Evelyn’s early work echoes the Neo-Classicism style favoured by Sir Edward Poynter and her uncle Roddy. These paintings were fashionable and commercially successful when she exhibited them at the Grosvenor Gallery in London, a leading exhibition space for avant-garde artists of the day. She was also clearly influenced by the Aesthetic Movement of the 1860s. However, whilst many working in this style professed that art should exist ‘for arts sake’ or mere decoration, Evelyn used narrative to explore her personal agenda. In Night and Sleep (1878) for example, the central female figure of Sleep spills opium poppies over a barren landscape, hinting at the opium wars which had killed so many, and also at Evelyn’s interest in the idea that, as the night brings sleep, the end of life brings death, but only before the dawn of a new day and a spiritual freedom for the soul.

In 1880, Evelyn De Morgan completed her haunting painting Angel of Death (1880) which was exhibited at the Grosvenor Gallery.

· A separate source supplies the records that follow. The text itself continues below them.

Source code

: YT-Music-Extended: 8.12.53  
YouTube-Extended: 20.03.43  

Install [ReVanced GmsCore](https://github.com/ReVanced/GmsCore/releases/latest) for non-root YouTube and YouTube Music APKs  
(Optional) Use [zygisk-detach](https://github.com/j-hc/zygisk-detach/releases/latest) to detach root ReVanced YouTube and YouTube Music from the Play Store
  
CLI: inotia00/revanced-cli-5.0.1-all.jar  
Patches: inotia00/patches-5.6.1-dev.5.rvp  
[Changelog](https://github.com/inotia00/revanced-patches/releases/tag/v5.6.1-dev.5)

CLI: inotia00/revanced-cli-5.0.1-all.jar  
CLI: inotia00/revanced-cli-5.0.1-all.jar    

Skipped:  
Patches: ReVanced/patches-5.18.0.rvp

The figure of the greying woman looks up, hopefully at the cloaked figure of death and towards the blue skies ahead. The left side of which represents life is filled with craggy rocks, thorns and a baron landscape, whilst death on the right is accompanied by flowers in bloom and hope of something better.

From about 1900, Evelyn began to more overtly depict themes of Spiritualism. Her marriage to William De Morgan in 1887 had introduced her to his mother, Sophia, a social reform campaigner, abolitionist, anti-vivisectionist and practising medium. Through her links with Sophia, Evelyn’s interest in the soul after death becomes more evident. In The Soul’s Prison House (1889) and The Prisoner (1907) we are presented with a young woman representing the soul, trapped in the prison of the body, with a hopeful sunrise, representing the dawn after death. These paintings hold dual meaning as of course they represent the entrapment of women in a patriarchal society. Many of Evelyn’s paintings celebrate both the rise of the soul through life towards freedom in death and the rise of women towards emancipation. Daughters of the Mist (c.1910) bonds solid female forms in prismatic clouds as they ascend to the point where the light shines from them. Evelyn paints a number of pictures in these bold pastels and they are her most Symbolist style work. In Symbolism, a prismatic rainbow motif represents the soul, so it is clear why this style of painting appealed to her.

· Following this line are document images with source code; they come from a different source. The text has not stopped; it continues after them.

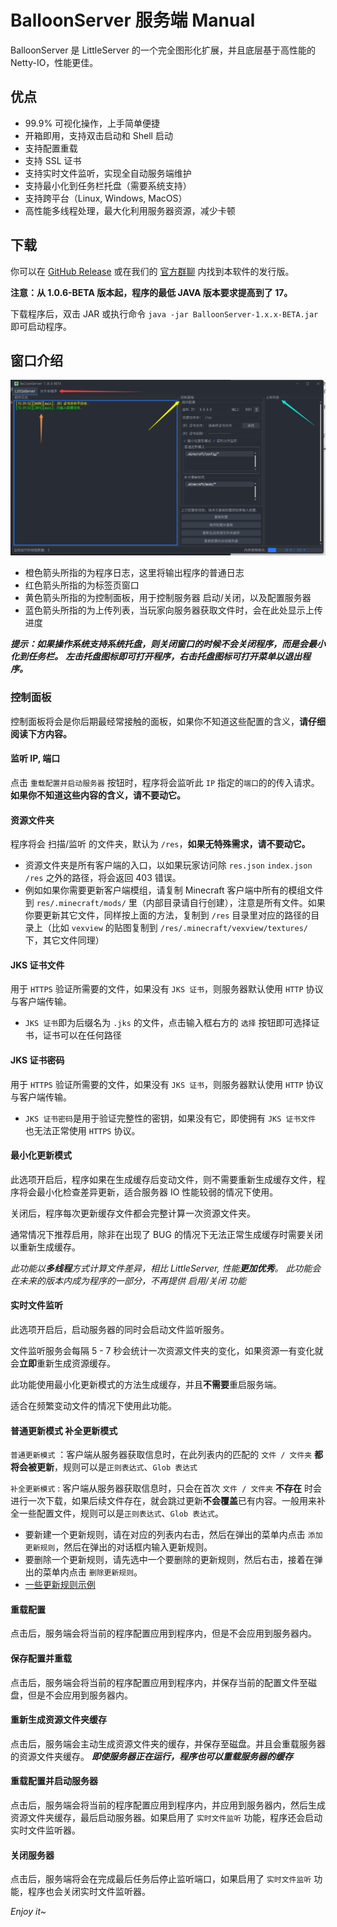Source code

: # BalloonServer 服务端 Manual
BalloonServer 是 LittleServer 的一个完全图形化扩展，并且底层基于高性能的 Netty-IO，性能更佳。
## 优点
- 99.9% 可视化操作，上手简单便捷
- 开箱即用，支持双击启动和 Shell 启动
- 支持配置重载
- 支持 SSL 证书
- 支持实时文件监听，实现全自动服务端维护
- 支持最小化到任务栏托盘（需要系统支持）
- 支持跨平台（Linux, Windows, MacOS）
- 高性能多线程处理，最大化利用服务器资源，减少卡顿
## 下载
你可以在 [GitHub Release](https://github.com/BalloonUpdate/BalloonServer/releases/tag/1.0.5-BETA) 或在我们的 [官方群聊](https://jq.qq.com/?_wv=1027&k=bhNBCnUQ) 内找到本软件的发行版。

**注意：从 1.0.6-BETA 版本起，程序的最低 JAVA 版本要求提高到了 17。**

下载程序后，双击 JAR 或执行命令 `java -jar BalloonServer-1.x.x-BETA.jar` 即可启动程序。

## 窗口介绍
![](./Docs/1.png)

- 橙色箭头所指的为程序日志，这里将输出程序的普通日志
- 红色箭头所指的为标签页窗口
- 黄色箭头所指的为控制面板，用于控制服务器 启动/关闭，以及配置服务器
- 蓝色箭头所指的为上传列表，当玩家向服务器获取文件时，会在此处显示上传进度

***提示：如果操作系统支持系统托盘，则关闭窗口的时候不会关闭程序，而是会最小化到任务栏。***
***左击托盘图标即可打开程序，右击托盘图标可打开菜单以退出程序。***

### 控制面板
控制面板将会是你后期最经常接触的面板，如果你不知道这些配置的含义，**请仔细阅读下方内容。**
#### 监听 IP, 端口
点击 `重载配置并启动服务器` 按钮时，程序将会监听此 `IP` 指定的`端口`的的传入请求。**如果你不知道这些内容的含义，请不要动它。**
#### 资源文件夹
程序将会 扫描/监听 的文件夹，默认为 `/res`，**如果无特殊需求，请不要动它。**
 - 资源文件夹是所有客户端的入口，以如果玩家访问除 `res.json` `index.json` `/res` 之外的路径，将会返回 403 错误。
 - 例如如果你需要更新客户端模组，请复制 Minecraft 客户端中所有的模组文件到 `res/.minecraft/mods/` 里（内部目录请自行创建），注意是所有文件。如果你要更新其它文件，同样按上面的方法，复制到 `/res` 目录里对应的路径的目录上（比如 `vexview` 的贴图复制到 `/res/.minecraft/vexview/textures/` 下，其它文件同理）
#### JKS 证书文件
用于 `HTTPS` 验证所需要的文件，如果没有 `JKS 证书`，则服务器默认使用 `HTTP` 协议与客户端传输。
 - `JKS 证书`即为后缀名为 `.jks` 的文件，点击输入框右方的 `选择` 按钮即可选择证书，证书可以在任何路径
#### JKS 证书密码
用于 `HTTPS` 验证所需要的文件，如果没有 `JKS 证书`，则服务器默认使用 `HTTP` 协议与客户端传输。

 - `JKS 证书密码`是用于验证完整性的密钥，如果没有它，即使拥有 `JKS 证书文件` 也无法正常使用 `HTTPS` 协议。

#### 最小化更新模式
此选项开启后，程序如果在生成缓存后变动文件，则不需要重新生成缓存文件，程序将会最小化检查差异更新，适合服务器 IO 性能较弱的情况下使用。

关闭后，程序每次更新缓存文件都会完整计算一次资源文件夹。

通常情况下推荐启用，除非在出现了 BUG 的情况下无法正常生成缓存时需要关闭以重新生成缓存。

*此功能以**多线程**方式计算文件差异，相比 LittleServer, 性能**更加优秀**。*
*此功能会在未来的版本内成为程序的一部分，不再提供 启用/关闭 功能*

#### 实时文件监听
此选项开启后，启动服务器的同时会启动文件监听服务。

文件监听服务会每隔 5 - 7 秒会统计一次资源文件夹的变化，如果资源一有变化就会**立即**重新生成资源缓存。

此功能使用最小化更新模式的方法生成缓存，并且**不需要**重启服务端。

适合在频繁变动文件的情况下使用此功能。

#### 普通更新模式 补全更新模式
`普通更新模式` ：客户端从服务器获取信息时，在此列表内的匹配的 `文件 / 文件夹` **都将会被更新**，规则可以是`正则表达式`、`Glob 表达式`

`补全更新模式` : 客户端从服务器获取信息时，只会在首次 `文件 / 文件夹` **不存在** 时会进行一次下载，如果后续文件存在，就会跳过更新**不会覆盖**已有内容。一般用来补全一些配置文件，规则可以是`正则表达式`、`Glob 表达式`。

 - 要新建一个更新规则，请在对应的列表内右击，然后在弹出的菜单内点击 `添加更新规则`，然后在弹出的对话框内输入更新规则。
 - 要删除一个更新规则，请先选中一个要删除的更新规则，然后右击，接着在弹出的菜单内点击 `删除更新规则`。
 - [一些更新规则示例](https://github.com/BalloonUpdate/Docs/blob/old-servers/server/reference.md)

#### 重载配置
点击后，服务端会将当前的程序配置应用到程序内，但是不会应用到服务器内。

#### 保存配置并重载
点击后，服务端会将当前的程序配置应用到程序内，并保存当前的配置文件至磁盘，但是不会应用到服务器内。

#### 重新生成资源文件夹缓存
点击后，服务端会主动生成资源文件夹的缓存，并保存至磁盘。并且会重载服务器的资源文件夹缓存。
***即使服务器正在运行，程序也可以重载服务器的缓存***

#### 重载配置并启动服务器
点击后，服务端会将当前的程序配置应用到程序内，并应用到服务器内，然后生成资源文件夹缓存，最后启动服务器。如果启用了 `实时文件监听` 功能，程序还会启动实时文件监听器。

#### 关闭服务器
点击后，服务端将会在完成最后任务后停止监听端口，如果启用了 `实时文件监听` 功能，程序也会关闭实时文件监听器。

*Enjoy it~*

Throughout Evelyn’s stylistic development, tools she used as a child to represent her spiritual beliefs through poetry are evident metaphors in her paintings. The Candence of Autumn (1905) is an entrancing painting in which her skill as a colourist is particularly evident. Her deep burnt oranges, blood reds and earthy greens set the tone of the piece which celebrates the changes in nature brought on by autumn. The composition of the painting is influenced by Italian Renaissance paintings which are intended to be read from left to right as one might a sentence, or in this case music, which of course is hinted to in the title, as a candence is a musical ascension. At the left, we have spring, personified by a young maiden and ripening fruit trees. The painting then moves through a fruitful summer to an autumnal harvest and eventually to the swathes of a frosty winter depicted as an electric blue mist across the canvas. This move towards winter and towards death is not depicted as something to be feared, but something to be rejoiced as the song of life ascends and the blue mist draws the eye back to the blue of Spring’s robes and life cycle, or the cycle of the soul through the body to life beyond.

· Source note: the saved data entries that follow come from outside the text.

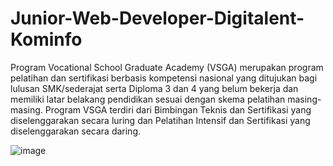 # Junior-Web-Developer-Digitalent-Kominfo
Program Vocational School Graduate Academy (VSGA) merupakan program pelatihan dan sertifikasi berbasis kompetensi nasional yang ditujukan bagi lulusan SMK/sederajat serta Diploma 3 dan 4  yang belum bekerja dan memiliki latar belakang pendidikan sesuai dengan skema pelatihan masing-masing. Program VSGA terdiri dari Bimbingan Teknis dan Sertifikasi yang diselenggarakan secara luring dan Pelatihan Intensif dan Sertifikasi yang diselenggarakan secara daring.

![image](https://user-images.githubusercontent.com/59629557/128453624-dc9cf69f-0b1b-4758-b6ff-8118d0c18fd2.png)
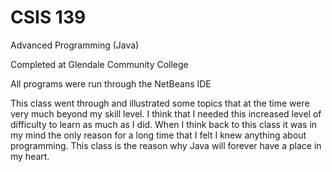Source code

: # CSIS 139

Advanced Programming (Java)

Completed at Glendale Community College

All programs were run through the NetBeans IDE


This class went through and illustrated some topics that at the time were 
very much beyond my skill level. I think that I needed this increased level of
difficulty to learn as much as I did. When I think back to this class it was in my
mind the only reason for a long time that I felt I knew anything about programming.
This class is the reason why Java will forever have a place in my heart.

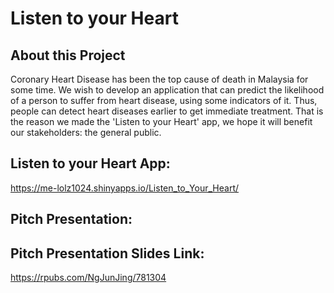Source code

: # Listen to your Heart

## About this Project
Coronary Heart Disease has been the top cause of death in Malaysia for some time. We wish to develop an application that can predict the likelihood of a person to suffer from heart disease, using some indicators of it. Thus, people can detect heart diseases earlier to get immediate treatment. That is the reason we made the 'Listen to your Heart' app, we hope it will benefit our stakeholders: the general public.

## Listen to your Heart App:
https://me-lolz1024.shinyapps.io/Listen_to_Your_Heart/

## Pitch Presentation:


## Pitch Presentation Slides Link:
https://rpubs.com/NgJunJing/781304

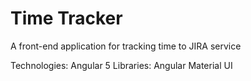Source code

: # Time Tracker
A front-end application for tracking time to JIRA service

Technologies: Angular 5
Libraries: Angular Material UI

Evelyn De Morgan may not have continued to write poetry in the true sense of her being a poet, but verse does appear in her paintings and she clearly retained an interest in literature, counting Vernon Lee and Alice Kipling as close personal friends. In Life and Thought have Gone Away (1893) which is based on Tennyson’s short poem The Deserted House, Evelyn De Morgan’s canvas is an allegory of the emancipation of the soul upon the death of the body. Deeply religious, the motif of the empty tomb upon Christ’s resurrection is still recognisable by audiences today. Evelyn has used the strong, armour-clad male figure to represent thought and the young women to represent life, indicating her belief that once the body is gone, life and thought remain and will be welcomed by angels to the brightly lit prismatic land ahead.

Evelyn De Morgan’s Port After Stormy Seas (1905) features the sea as a motif for the turbulence of life and the peace found at the port. The title is a quotation from Spenser’s The Faerie Queene –

Sleep after toyle,

port after stormy seas,

Ease after Warre,

death after life doe greatly please.


Light, peaceful and welcoming, the bottom left of this canvas is death, whilst the darker, turbulent storms  of life are depicted in the top right of the painting. This work ties together Evelyn’s interest in poetry as a form of expression of spiritual values and her want to express this through motifs of natural forces in her beautiful paintings.

Evelyn De Morgan’s most celebrated painting Flora (1894) is seemingly a pure aesthetic work. Indeed, it is incredibly beautiful, the canvas occupied by the goddess of spring and representation of the Italian city of Florence, which Evelyn new well and loved, spending winters there from about 1889). Her inscription on the canvas is clearly for the patron of the work, Scottish shipping merchant William Imrie, who owned the White Star Line, responsible for ships such as the Titanic, it reads:

I come down from Florence and am Flora,

This city takes its name from flower

Among the flowers I was born and now by a change of home

I have my dwelling among the mountains of Scotia

Welcome, and let me treasure amid northern mists be dear to you.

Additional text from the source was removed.